Em Memórias de um Esclerosado, o cartunista gaúcho Rafael Corrêa volta-se a si mesmo num relato sincero e honestamente comovente sobre como conviver com a esclerose múltipla, com a qual foi diagnosticado em 2010. Dirigido por ele e Thais Fernandes, o documentário acompanha o cotidiano do artista, suas dores e desafios.
Cartunista e autor do personagem de tirinhas Artur, o arteiro, Rafael se revela um jovem sagaz e divertido, que tenta encarar sua condição clínica com bom humor, mas, claro, nem sempre é possível. As dificuldades de locomoção complicam a execução de tarefas simples, como tomar banho. Com o tempo, no entanto, ele busca maneiras de lidar com as limitações, driblá-las mesmo, para seguir em frente.
Quando nem sempre a realidade dá conta, ou documentário precisa adentrar uma espécie de vida interior de Rafael, entrando em cenas excelentes animações que estabelecem um pronto diálogo com a vida comum, mostrando a ausência de qualquer autopiedade por parte do desenhista – muito pelo contrário.
Rafael despe-se, de forma literal e figurada, diante da câmera. Suas falas divertidas, no entanto, revelam a profunda complexidade de lidar com a nova realidade que transformou sua vida, e o obrigou a reorganizar tudo. O filme é, também, uma forma de aprender a lidar com tudo isso, uma expiação que sedimenta o enorme poder de transformação e resiliência do ser humano diante do inesperado.
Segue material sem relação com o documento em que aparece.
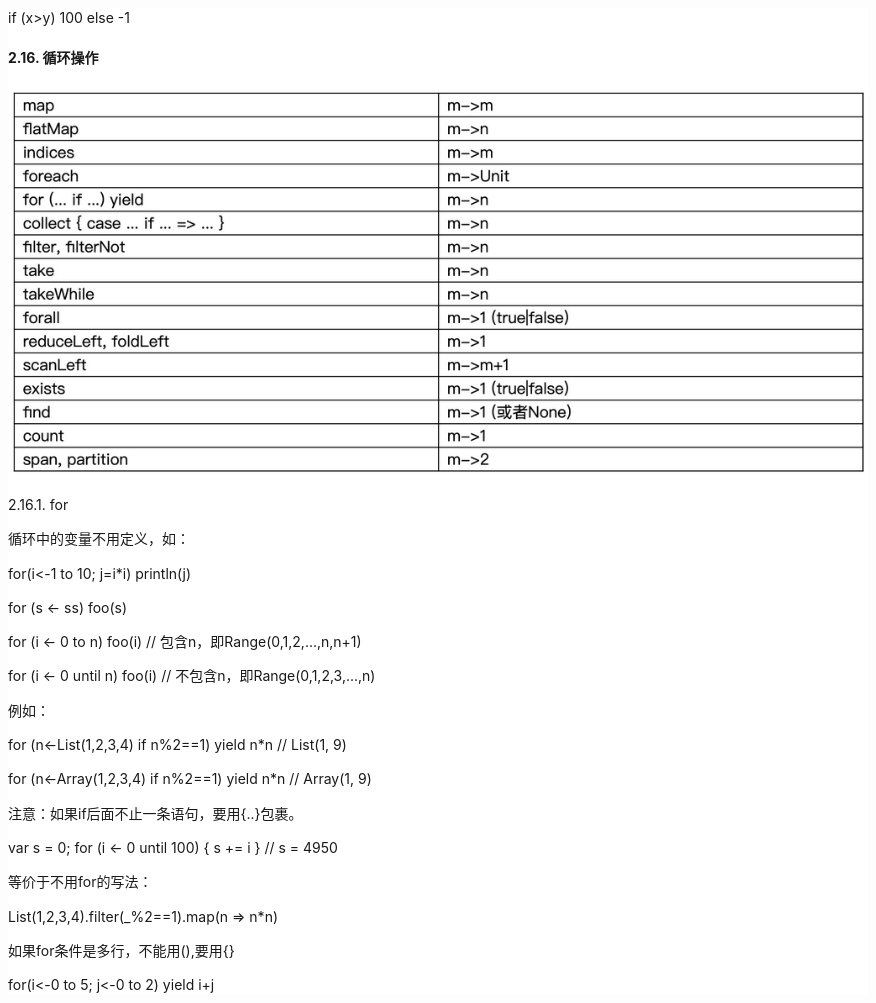 if (x>y) 100 else -1

#### 2.16.    循环操作

![](https://github.com/moveondo/Scala/blob/master/image/5.jpg)

 

2.16.1.      for

循环中的变量不用定义，如：

for(i<-1 to 10; j=i*i) println(j)

for (s <- ss) foo(s)

for (i <- 0 to n) foo(i) // 包含n，即Range(0,1,2,...,n,n+1)

for (i <- 0 until n) foo(i)  // 不包含n，即Range(0,1,2,3,...,n)

例如：

for (n<-List(1,2,3,4) if n%2==1) yield n*n  // List(1, 9)

for (n<-Array(1,2,3,4) if n%2==1) yield n*n  // Array(1, 9)

注意：如果if后面不止一条语句，要用{..}包裹。

var s = 0; for (i <- 0 until 100) { s += i } // s = 4950

 

等价于不用for的写法：

List(1,2,3,4).filter(_%2==1).map(n => n*n)

 

如果for条件是多行，不能用(),要用{}

for(i<-0 to 5; j<-0 to 2) yield i+j
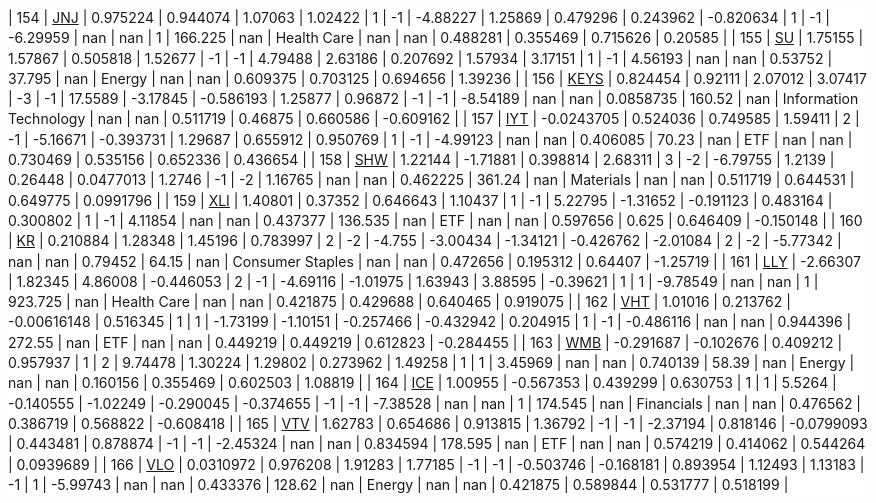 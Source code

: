 | 154 | [JNJ](https://finance.yahoo.com/quote/JNJ/financials)     |   0.975224  |   0.944074  |  1.07063    |  1.02422    |           1 |          -1 |  -4.88227   |   1.25869   |  0.479296   |  0.243962    |  -0.820634  |           1 |          -1 |   -6.29959  |                 nan |                 nan | 1          |  166.225  |     nan | Health Care            |      nan |      nan | 0.488281  | 0.355469 |  0.715626   |  0.20585   |
| 155 | [SU](https://finance.yahoo.com/quote/SU/financials)       |   1.75155   |   1.57867   |  0.505818   |  1.52677    |          -1 |          -1 |   4.79488   |   2.63186   |  0.207692   |  1.57934     |   3.17151   |           1 |          -1 |    4.56193  |                 nan |                 nan | 0.53752    |   37.795  |     nan | Energy                 |      nan |      nan | 0.609375  | 0.703125 |  0.694656   |  1.39236   |
| 156 | [KEYS](https://finance.yahoo.com/quote/KEYS/financials)   |   0.824454  |   0.92111   |  2.07012    |  3.07417    |          -3 |          -1 |  17.5589    |  -3.17845   | -0.586193   |  1.25877     |   0.96872   |          -1 |          -1 |   -8.54189  |                 nan |                 nan | 0.0858735  |  160.52   |     nan | Information Technology |      nan |      nan | 0.511719  | 0.46875  |  0.660586   | -0.609162  |
| 157 | [IYT](https://finance.yahoo.com/quote/IYT/financials)     |  -0.0243705 |   0.524036  |  0.749585   |  1.59411    |           2 |          -1 |  -5.16671   |  -0.393731  |  1.29687    |  0.655912    |   0.950769  |           1 |          -1 |   -4.99123  |                 nan |                 nan | 0.406085   |   70.23   |     nan | ETF                    |      nan |      nan | 0.730469  | 0.535156 |  0.652336   |  0.436654  |
| 158 | [SHW](https://finance.yahoo.com/quote/SHW/financials)     |   1.22144   |  -1.71881   |  0.398814   |  2.68311    |           3 |          -2 |  -6.79755   |   1.2139    |  0.26448    |  0.0477013   |   1.2746    |          -1 |          -2 |    1.16765  |                 nan |                 nan | 0.462225   |  361.24   |     nan | Materials              |      nan |      nan | 0.511719  | 0.644531 |  0.649775   |  0.0991796 |
| 159 | [XLI](https://finance.yahoo.com/quote/XLI/financials)     |   1.40801   |   0.37352   |  0.646643   |  1.10437    |           1 |          -1 |   5.22795   |  -1.31652   | -0.191123   |  0.483164    |   0.300802  |           1 |          -1 |    4.11854  |                 nan |                 nan | 0.437377   |  136.535  |     nan | ETF                    |      nan |      nan | 0.597656  | 0.625    |  0.646409   | -0.150148  |
| 160 | [KR](https://finance.yahoo.com/quote/KR/financials)       |   0.210884  |   1.28348   |  1.45196    |  0.783997   |           2 |          -2 |  -4.755     |  -3.00434   | -1.34121    | -0.426762    |  -2.01084   |           2 |          -2 |   -5.77342  |                 nan |                 nan | 0.79452    |   64.15   |     nan | Consumer Staples       |      nan |      nan | 0.472656  | 0.195312 |  0.64407    | -1.25719   |
| 161 | [LLY](https://finance.yahoo.com/quote/LLY/financials)     |  -2.66307   |   1.82345   |  4.86008    | -0.446053   |           2 |          -1 |  -4.69116   |  -1.01975   |  1.63943    |  3.88595     |  -0.39621   |           1 |           1 |   -9.78549  |                 nan |                 nan | 1          |  923.725  |     nan | Health Care            |      nan |      nan | 0.421875  | 0.429688 |  0.640465   |  0.919075  |
| 162 | [VHT](https://finance.yahoo.com/quote/VHT/financials)     |   1.01016   |   0.213762  | -0.00616148 |  0.516345   |           1 |           1 |  -1.73199   |  -1.10151   | -0.257466   | -0.432942    |   0.204915  |           1 |          -1 |   -0.486116 |                 nan |                 nan | 0.944396   |  272.55   |     nan | ETF                    |      nan |      nan | 0.449219  | 0.449219 |  0.612823   | -0.284455  |
| 163 | [WMB](https://finance.yahoo.com/quote/WMB/financials)     |  -0.291687  |  -0.102676  |  0.409212   |  0.957937   |           1 |           2 |   9.74478   |   1.30224   |  1.29802    |  0.273962    |   1.49258   |           1 |           1 |    3.45969  |                 nan |                 nan | 0.740139   |   58.39   |     nan | Energy                 |      nan |      nan | 0.160156  | 0.355469 |  0.602503   |  1.08819   |
| 164 | [ICE](https://finance.yahoo.com/quote/ICE/financials)     |   1.00955   |  -0.567353  |  0.439299   |  0.630753   |           1 |           1 |   5.5264    |  -0.140555  | -1.02249    | -0.290045    |  -0.374655  |          -1 |          -1 |   -7.38528  |                 nan |                 nan | 1          |  174.545  |     nan | Financials             |      nan |      nan | 0.476562  | 0.386719 |  0.568822   | -0.608418  |
| 165 | [VTV](https://finance.yahoo.com/quote/VTV/financials)     |   1.62783   |   0.654686  |  0.913815   |  1.36792    |          -1 |          -1 |  -2.37194   |   0.818146  | -0.0799093  |  0.443481    |   0.878874  |          -1 |          -1 |   -2.45324  |                 nan |                 nan | 0.834594   |  178.595  |     nan | ETF                    |      nan |      nan | 0.574219  | 0.414062 |  0.544264   |  0.0939689 |
| 166 | [VLO](https://finance.yahoo.com/quote/VLO/financials)     |   0.0310972 |   0.976208  |  1.91283    |  1.77185    |          -1 |          -1 |  -0.503746  |  -0.168181  |  0.893954   |  1.12493     |   1.13183   |          -1 |           1 |   -5.99743  |                 nan |                 nan | 0.433376   |  128.62   |     nan | Energy                 |      nan |      nan | 0.421875  | 0.589844 |  0.531777   |  0.518199  | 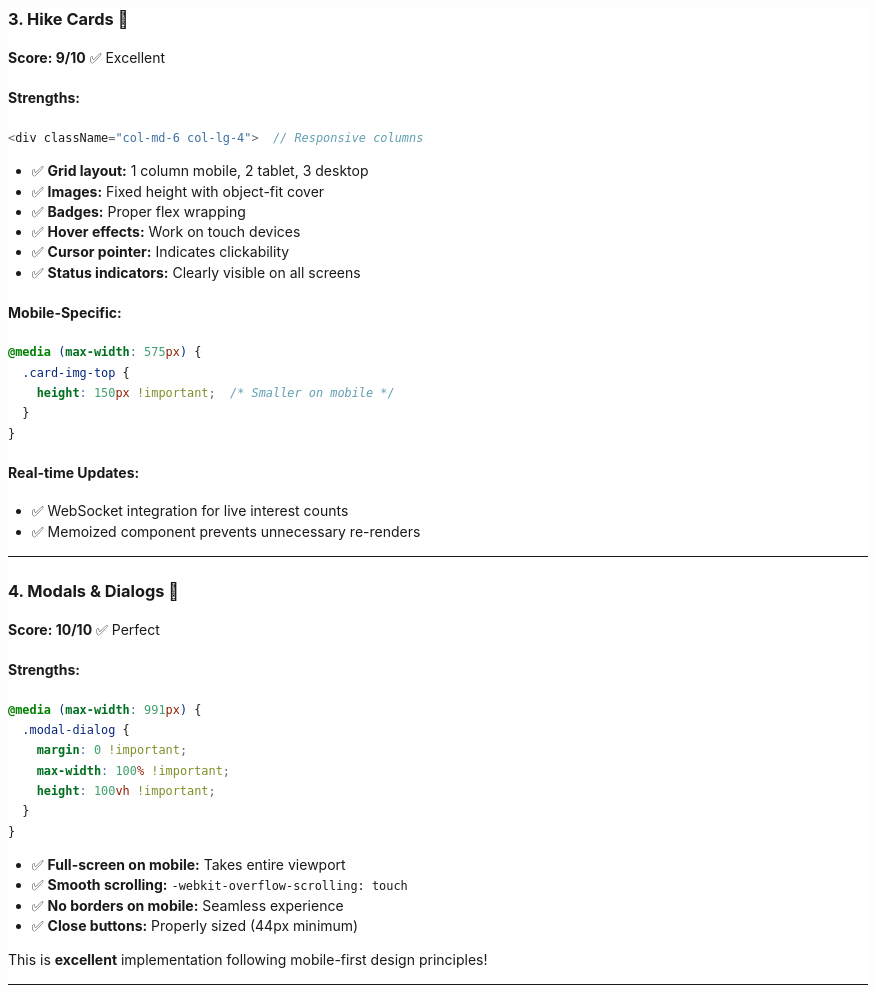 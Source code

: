
### 3. Hike Cards 🥾
**Score: 9/10** ✅ Excellent

#### Strengths:
```javascript
<div className="col-md-6 col-lg-4">  // Responsive columns
```

- ✅ **Grid layout:** 1 column mobile, 2 tablet, 3 desktop
- ✅ **Images:** Fixed height with object-fit cover
- ✅ **Badges:** Proper flex wrapping
- ✅ **Hover effects:** Work on touch devices
- ✅ **Cursor pointer:** Indicates clickability
- ✅ **Status indicators:** Clearly visible on all screens

#### Mobile-Specific:
```css
@media (max-width: 575px) {
  .card-img-top {
    height: 150px !important;  /* Smaller on mobile */
  }
}
```

#### Real-time Updates:
- ✅ WebSocket integration for live interest counts
- ✅ Memoized component prevents unnecessary re-renders

---

### 4. Modals & Dialogs 📱
**Score: 10/10** ✅ Perfect

#### Strengths:
```css
@media (max-width: 991px) {
  .modal-dialog {
    margin: 0 !important;
    max-width: 100% !important;
    height: 100vh !important;
  }
}
```

- ✅ **Full-screen on mobile:** Takes entire viewport
- ✅ **Smooth scrolling:** `-webkit-overflow-scrolling: touch`
- ✅ **No borders on mobile:** Seamless experience
- ✅ **Close buttons:** Properly sized (44px minimum)

This is **excellent** implementation following mobile-first design principles!

---
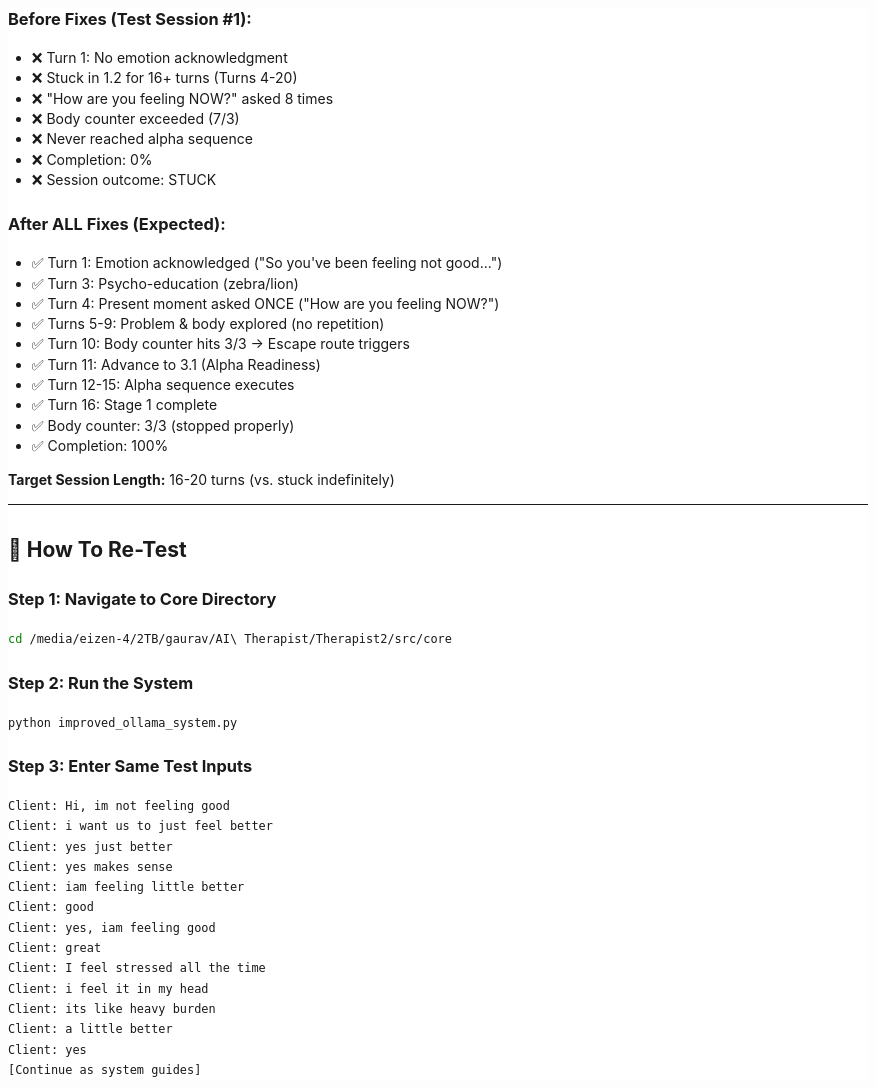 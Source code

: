 ### Before Fixes (Test Session #1):
- ❌ Turn 1: No emotion acknowledgment
- ❌ Stuck in 1.2 for 16+ turns (Turns 4-20)
- ❌ "How are you feeling NOW?" asked 8 times
- ❌ Body counter exceeded (7/3)
- ❌ Never reached alpha sequence
- ❌ Completion: 0%
- ❌ Session outcome: STUCK

### After ALL Fixes (Expected):
- ✅ Turn 1: Emotion acknowledged ("So you've been feeling not good...")
- ✅ Turn 3: Psycho-education (zebra/lion)
- ✅ Turn 4: Present moment asked ONCE ("How are you feeling NOW?")
- ✅ Turns 5-9: Problem & body explored (no repetition)
- ✅ Turn 10: Body counter hits 3/3 → Escape route triggers
- ✅ Turn 11: Advance to 3.1 (Alpha Readiness)
- ✅ Turn 12-15: Alpha sequence executes
- ✅ Turn 16: Stage 1 complete
- ✅ Body counter: 3/3 (stopped properly)
- ✅ Completion: 100%

**Target Session Length:** 16-20 turns (vs. stuck indefinitely)

---

## 📝 How To Re-Test

### Step 1: Navigate to Core Directory
```bash
cd /media/eizen-4/2TB/gaurav/AI\ Therapist/Therapist2/src/core
```

### Step 2: Run the System
```bash
python improved_ollama_system.py
```

### Step 3: Enter Same Test Inputs
```
Client: Hi, im not feeling good
Client: i want us to just feel better
Client: yes just better
Client: yes makes sense
Client: iam feeling little better
Client: good
Client: yes, iam feeling good
Client: great
Client: I feel stressed all the time
Client: i feel it in my head
Client: its like heavy burden
Client: a little better
Client: yes
[Continue as system guides]
```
Vencedor de diversos prêmios no Cine PE de 2024, entre eles melhor longa na escolha do júri e do público, Memórias de um Esclerosado é, enfim, um filme otimista em seu olhar cândido de Rafael sobre Rafael, numa bem-vinda experimentação de linguagens que tentam dar conta de sua figura central. É exatamente, nessa construção polifônica de formas e conteúdos que o filme é mais feliz. Um documentário quadrado, careta, não faria justiça a Rafael e sua trajetória.